> **THE DATA**
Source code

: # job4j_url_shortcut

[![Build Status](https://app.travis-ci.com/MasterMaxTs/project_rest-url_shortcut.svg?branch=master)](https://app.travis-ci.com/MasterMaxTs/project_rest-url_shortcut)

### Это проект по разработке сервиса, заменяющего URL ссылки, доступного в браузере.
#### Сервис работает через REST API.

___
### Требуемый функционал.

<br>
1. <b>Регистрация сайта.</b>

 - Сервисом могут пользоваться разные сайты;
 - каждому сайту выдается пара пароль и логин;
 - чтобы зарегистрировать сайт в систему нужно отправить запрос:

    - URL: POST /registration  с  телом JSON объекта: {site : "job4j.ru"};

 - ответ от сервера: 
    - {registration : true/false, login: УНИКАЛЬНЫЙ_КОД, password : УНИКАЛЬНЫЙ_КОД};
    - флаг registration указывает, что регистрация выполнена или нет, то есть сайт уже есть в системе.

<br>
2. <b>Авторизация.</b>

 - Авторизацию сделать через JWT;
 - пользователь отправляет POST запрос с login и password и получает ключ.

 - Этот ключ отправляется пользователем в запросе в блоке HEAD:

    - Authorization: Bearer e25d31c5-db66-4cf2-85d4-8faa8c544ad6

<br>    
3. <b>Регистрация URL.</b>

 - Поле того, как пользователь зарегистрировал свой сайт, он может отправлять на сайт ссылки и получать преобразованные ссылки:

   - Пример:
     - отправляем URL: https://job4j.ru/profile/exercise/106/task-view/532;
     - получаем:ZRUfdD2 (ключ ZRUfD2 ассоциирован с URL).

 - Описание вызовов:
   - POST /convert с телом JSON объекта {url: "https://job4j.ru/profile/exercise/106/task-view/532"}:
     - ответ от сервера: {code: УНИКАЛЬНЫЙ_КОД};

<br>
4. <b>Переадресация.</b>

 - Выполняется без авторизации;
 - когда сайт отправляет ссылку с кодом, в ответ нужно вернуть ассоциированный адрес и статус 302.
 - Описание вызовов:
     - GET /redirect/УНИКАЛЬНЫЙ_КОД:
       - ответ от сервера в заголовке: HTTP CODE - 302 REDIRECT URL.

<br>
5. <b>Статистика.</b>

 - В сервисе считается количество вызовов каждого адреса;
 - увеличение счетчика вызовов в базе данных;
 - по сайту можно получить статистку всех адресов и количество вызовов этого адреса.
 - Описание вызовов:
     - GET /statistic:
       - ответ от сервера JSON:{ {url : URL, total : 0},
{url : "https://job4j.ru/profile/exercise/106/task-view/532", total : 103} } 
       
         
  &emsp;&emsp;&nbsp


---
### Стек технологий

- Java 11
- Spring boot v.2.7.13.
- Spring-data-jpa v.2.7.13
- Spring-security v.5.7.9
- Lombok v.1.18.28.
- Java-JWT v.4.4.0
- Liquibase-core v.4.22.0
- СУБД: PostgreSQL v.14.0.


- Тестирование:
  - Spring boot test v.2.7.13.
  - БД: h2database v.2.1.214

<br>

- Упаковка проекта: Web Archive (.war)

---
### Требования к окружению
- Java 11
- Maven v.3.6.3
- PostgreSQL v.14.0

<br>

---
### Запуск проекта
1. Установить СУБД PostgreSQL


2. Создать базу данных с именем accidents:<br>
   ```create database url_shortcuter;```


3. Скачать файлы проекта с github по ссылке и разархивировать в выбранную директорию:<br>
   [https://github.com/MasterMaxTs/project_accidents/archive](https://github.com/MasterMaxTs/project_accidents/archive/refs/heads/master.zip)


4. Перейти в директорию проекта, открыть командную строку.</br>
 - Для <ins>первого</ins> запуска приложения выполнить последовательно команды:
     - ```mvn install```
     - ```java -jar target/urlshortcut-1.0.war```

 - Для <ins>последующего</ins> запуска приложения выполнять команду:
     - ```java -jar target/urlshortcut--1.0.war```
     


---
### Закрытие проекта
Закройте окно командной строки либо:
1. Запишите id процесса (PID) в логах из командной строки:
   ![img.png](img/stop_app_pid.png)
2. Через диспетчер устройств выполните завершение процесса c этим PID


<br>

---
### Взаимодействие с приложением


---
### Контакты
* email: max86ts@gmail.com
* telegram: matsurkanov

> **TASK OBJECTIVE**
A single number is requested: the count of lines in the data that hold "https".

> **EXERCISE SOLUTION**
5